Boutique buildings responsible for rising share of new deliveries

Grid Group Managing Principal Yiannes Einhorn and Avdoo CEO Shlomi Avdoo with 110 Boerum Place (front) and 142 West 21st Street (back)
Grid Group Managing Principal Yiannes Einhorn and Avdoo CEO Shlomi Avdoo with 110 Boerum Place (front) and 142 West 21st Street (back) (Getty, Grid Group Managing, Advoo)

New York’s new development has historically pushed the envelope with hulking projects that reshape the skyline.

But in recent years, those spindly spires of glass offering hundreds of units have been replaced with squat brick or terracotta buildings that recede into the streetscape, often holding just a handful of meticulously-designed homes. 

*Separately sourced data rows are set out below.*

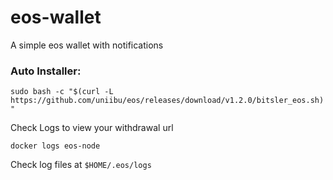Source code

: # eos-wallet
A simple eos wallet with notifications


### Auto Installer:
`sudo bash -c "$(curl -L https://github.com/uniibu/eos/releases/download/v1.2.0/bitsler_eos.sh)"`

Check Logs to view your withdrawal url

```docker logs eos-node```

Check log files at `$HOME/.eos/logs`

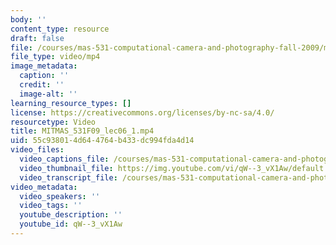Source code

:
 ```yaml
---
body: ''
content_type: resource
draft: false
file: /courses/mas-531-computational-camera-and-photography-fall-2009/mitmas_531f09_lec06_1_360p_16_9.mp4
file_type: video/mp4
image_metadata:
  caption: ''
  credit: ''
  image-alt: ''
learning_resource_types: []
license: https://creativecommons.org/licenses/by-nc-sa/4.0/
resourcetype: Video
title: MITMAS_531F09_lec06_1.mp4
uid: 55c93801-4d64-4764-b433-dc994fda4d14
video_files:
  video_captions_file: /courses/mas-531-computational-camera-and-photography-fall-2009/1C9QLJQ96iz1UZy1YuF5YUzLRyxIS1BoX_transcript.webvtt
  video_thumbnail_file: https://img.youtube.com/vi/qW--3_vX1Aw/default.jpg
  video_transcript_file: /courses/mas-531-computational-camera-and-photography-fall-2009/1C9QLJQ96iz1UZy1YuF5YUzLRyxIS1BoX_transcript.pdf
video_metadata:
  video_speakers: ''
  video_tags: ''
  youtube_description: ''
  youtube_id: qW--3_vX1Aw
---
```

After the early successes on Billionaires’ Row in the mid-2010s bred copycats around the city, the tide turned on larger projects, with a number of noteworthy busts stemming from lackluster buyer interest, costly construction or, in some cases, fraud

Developers — and their investors — have taken note, and instead seized on the success of recent boutique projects in commanding prices that used to be reserved for the skyscrapers along 57th Street. 

“There is evidence in the market that these buildings can attract tremendous pricing, and people want to take advantage of that,” said BKREA’s Bob Knakal of smaller condo projects. 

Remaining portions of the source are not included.